Analysis of binary images

Thresholding

Each pixel is set to 1 above a threshold and 0 below it. When processing an image, the foreground is usually set to 255 instead of 1, and the background to 0, so the pixels containing objects are white and the rest of the image is black. The result is a binary image that can be easily analysed. The threshold value is determined by the user, but there are algorithms to find it automatically (e.g. Otsu's method).

Adaptive Thresholding

If the intensity of the background is not uniform in the image, the adaptive (also called local) method may be more effective. Each pixel is given a unique threshold based on the weighted average of the intensities in its surroundings. This adaptive method is obviously much slower than the global method.

Area and center

When processing images, discrete operations are used instead of integration or derivation, since the function of an image is not continuous. In binary images, the area of the foreground is the number of white pixels, and the coordinates of its center are the average of the coordinates of white pixels on the two axes.

$ A = \displaystyle\sum_{y=1}^{H} \displaystyle\sum_{x=1}^{W} I(x,y) $

$ \bar{x} = \dfrac{1}{A} ⋅ \displaystyle\sum_{y=1}^{H} \displaystyle\sum_{x=1}^{W} x ⋅ I(x,y) $

$ \bar{y} = \dfrac{1}{A} ⋅ \displaystyle\sum_{y=1}^{H} \displaystyle\sum_{x=1}^{W} y ⋅ I(x,y) $

Orientation of an object: PCA

There are several methods to determine the orientation of an object in a binary image, one of which is the PCA algorithm (Principal Component Analysis). This is used to reduce the dimensions of multidimensional data in data science, but since the first principal component in a two-dimensional image is the orientation, it is also suitable for this simple task. Mathematically, the orientation angle is the angle of a line that passes through the center and the sum of the distances from the points of the object to the line is minimum.

Step 1: Offset points

The first step in PCA is to offset the points so that the origin of the new coordinate system is the center point, meaning that the coordinates of the center must be subtracted from the coordinates of each point.
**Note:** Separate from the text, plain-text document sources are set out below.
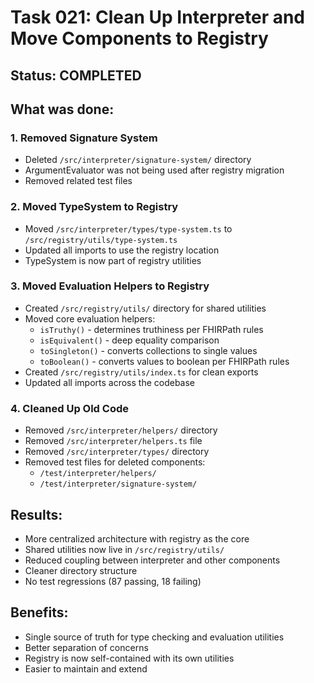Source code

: # Task 021: Clean Up Interpreter and Move Components to Registry

## Status: COMPLETED

## What was done:

### 1. **Removed Signature System**
- Deleted `/src/interpreter/signature-system/` directory
- ArgumentEvaluator was not being used after registry migration
- Removed related test files

### 2. **Moved TypeSystem to Registry**
- Moved `/src/interpreter/types/type-system.ts` to `/src/registry/utils/type-system.ts`
- Updated all imports to use the registry location
- TypeSystem is now part of registry utilities

### 3. **Moved Evaluation Helpers to Registry**
- Created `/src/registry/utils/` directory for shared utilities
- Moved core evaluation helpers:
  - `isTruthy()` - determines truthiness per FHIRPath rules
  - `isEquivalent()` - deep equality comparison
  - `toSingleton()` - converts collections to single values
  - `toBoolean()` - converts values to boolean per FHIRPath rules
- Created `/src/registry/utils/index.ts` for clean exports
- Updated all imports across the codebase

### 4. **Cleaned Up Old Code**
- Removed `/src/interpreter/helpers/` directory
- Removed `/src/interpreter/helpers.ts` file
- Removed `/src/interpreter/types/` directory
- Removed test files for deleted components:
  - `/test/interpreter/helpers/`
  - `/test/interpreter/signature-system/`

## Results:
- More centralized architecture with registry as the core
- Shared utilities now live in `/src/registry/utils/`
- Reduced coupling between interpreter and other components
- Cleaner directory structure
- No test regressions (87 passing, 18 failing)

## Benefits:
- Single source of truth for type checking and evaluation utilities
- Better separation of concerns
- Registry is now self-contained with its own utilities
- Easier to maintain and extend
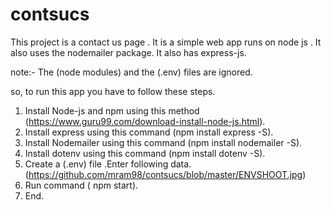 # contsucs

This project is a contact us page . 
It is a simple web app runs on node js .
It also uses the nodemailer package.
It also has express-js.

note:- The (node modules) and the (.env) files are ignored.

so, to run this app you have to follow these steps.
1. Install Node-js and npm using this method (https://www.guru99.com/download-install-node-js.html). 
2. Install express using this command (npm install express -S).
3. Install Nodemailer using this command (npm install nodemailer -S).
4. Install dotenv using this command (npm install dotenv -S).
5. Create a (.env) file .Enter following data.(https://github.com/mram98/contsucs/blob/master/ENVSHOOT.jpg)
6. Run command ( npm start).
7. End.


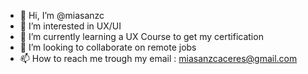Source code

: - 👋 Hi, I’m @miasanzc
- 👀 I’m interested in UX/UI
- 🌱 I’m currently learning a UX Course to get my certification
- 💞️ I’m looking to collaborate on remote jobs
- 📫 How to reach me trough my email : miasanzcaceres@gmail.com

<!---
miasanzc/miasanzc is a ✨ special ✨ repository because its `README.md` (this file) appears on your GitHub profile.
You can click the Preview link to take a look at your changes.
--->

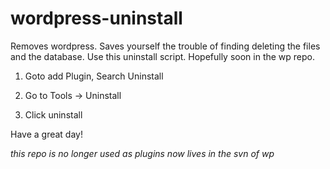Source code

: wordpress-uninstall
===================

Removes wordpress. Saves yourself the trouble of finding deleting the files and the database. Use this uninstall script. Hopefully soon in the wp repo.

1. Goto add Plugin, Search Uninstall

2. Go to Tools -> Uninstall

3. Click uninstall


Have a great day!


*this repo is no longer used as plugins now lives in the svn of wp*

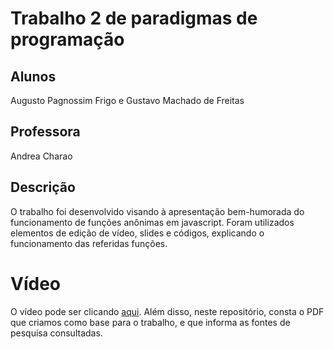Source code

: # Trabalho 2 de paradigmas de programação
## Alunos
Augusto Pagnossim Frigo e 
Gustavo Machado de Freitas
## Professora
Andrea Charao

## Descrição
O trabalho foi desenvolvido visando à apresentação bem-humorada do funcionamento de funções anônimas em javascript. Foram utilizados elementos de edição de vídeo, slides e códigos, explicando o funcionamento das referidas funções.

# Vídeo
 O vídeo pode ser clicando [aqui](https://drive.google.com/file/d/11mZoDpQoxxYBWW-nlPmttSEnSjA2eBoC/view). Além disso, neste repositório, consta o PDF que criamos como base para o trabalho, e que informa as fontes de pesquisa consultadas.
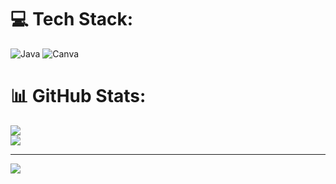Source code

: 

# 💻 Tech Stack:
![Java](https://img.shields.io/badge/java-%23ED8B00.svg?style=for-the-badge&logo=openjdk&logoColor=white) ![Canva](https://img.shields.io/badge/Canva-%2300C4CC.svg?style=for-the-badge&logo=Canva&logoColor=white)

# 📊 GitHub Stats:
![](https://github-readme-stats.vercel.app/api?username=gamingclaus&theme=tokyonight&hide_border=true&include_all_commits=true&count_private=true)<br/>
![](https://github-readme-streak-stats.herokuapp.com/?user=gamingclaus&theme=tokyonight&hide_border=true)<br/>




---
[![](https://visitcount.itsvg.in/api?id=gamingclaus&icon=5&color=1)](https://visitcount.itsvg.in)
$ (2,3) \boldsymbol{\rightarrow} (-2,-1.6) $

$ (3,3) \boldsymbol{\rightarrow} (-1,-1.6) $

$ (4,4) \boldsymbol{\rightarrow} (0,-0.6) $

$ (5,5) \boldsymbol{\rightarrow} (1,0.4) $

$ (6;8) \boldsymbol{\rightarrow} (2,3.4) $

Step 2: Covariance matrix

On the diagonal of the covariance matrix is the variance of each dimension, and the other elements are the covariances of each pair of dimensions. The covariance of two sets of data indicates the strength of their linear relationship. The matrix therefore simply tries to capture the correlation between the dimensions in a dataset, for images, the size is 2×2.

$ C = \begin{pmatrix} Var(x') & Cov(x',y') \\ Cov(x',y') & Var(y') \end{pmatrix} $

$ Var(x') = \dfrac{1}{n} ⋅ \displaystyle\sum_{i=1}^{n} (x_i')^2 $

$ Var(y') = \dfrac{1}{n} ⋅ \displaystyle\sum_{i=1}^{n} (y_i')^2 $

$ Cov(x',y') = \dfrac{1}{n} ⋅ \displaystyle\sum_{i=1}^{n} x_i' ⋅ y_i' $

$ C = \begin{pmatrix} 2 & 2.4 \\ 2.4 & 3.44 \end{pmatrix} $

Step 3: Eigenvalues

When a vector and a matrix are multiplied together, the result is a new vector that may have undergone two changes from the original: a change in length and a change in direction. Given a matrix, if we are looking for a vector that will not change direction as a result of the multiplication, we are looking for the eigenvector of the matrix. In return, the eigenvector is the vector whose length changes the most. The eigenvalue tells us how much this change in length is. First, the eigenvalues must be calculated.

$ det(C - \lambda ⋅ I) = 0 $

$ I = \begin{pmatrix} 1 & 0 \\ 0 & 1 \end{pmatrix} $

$ det \begin{pmatrix} 2 - \lambda & 2.4 \\ 2.4 & 3.44 - \lambda \end{pmatrix} = 0 $

The formulas above will result in a quadratic equation, and the orientation angle can be calculated from the eigenvalue of the more significant eigenvector, which is the larger number of the two solutions.

$ \lambda_1 = 5.226 $

$ \lambda_2 = 0.214 $

Step 4: Orientation

Now that the eigenvalue is known, the corresponding eigenvector must be calculated. After substitution, the formula gives the first principal component (PC.1), but it is important that the eigenvector cannot be a zero vector. The first principal component, which is the eigenvector associated with the largest eigenvalue in the binary image, is the orientation vector of the object, from which the angle can be easily calculated. Knowing the size, center and the angle, a camera-equipped robot, for example, can confidently pick up objects.

$ (C - \lambda ⋅ I) ⋅ \vec{v} = 0 $

$ \begin{pmatrix} 2 - \lambda & 2.4 \\ 2.4 & 3.44 - \lambda \end{pmatrix} ⋅ \begin{pmatrix} v_1 \\ v_2 \end{pmatrix} = \begin{pmatrix} 0 \\ 0 \end{pmatrix} $

$ \begin{pmatrix} -3.226 & 2.4 \\ 2.4 & -1.786 \end{pmatrix} ⋅ \begin{pmatrix} v_1 \\ v_2 \end{pmatrix} = \begin{pmatrix} 0 \\ 0 \end{pmatrix} $

$ PC. 1 = \begin{pmatrix} 1 \\ 1.344 \end{pmatrix} $

$ \varphi = atan2(1.344, 1) = 53.35° $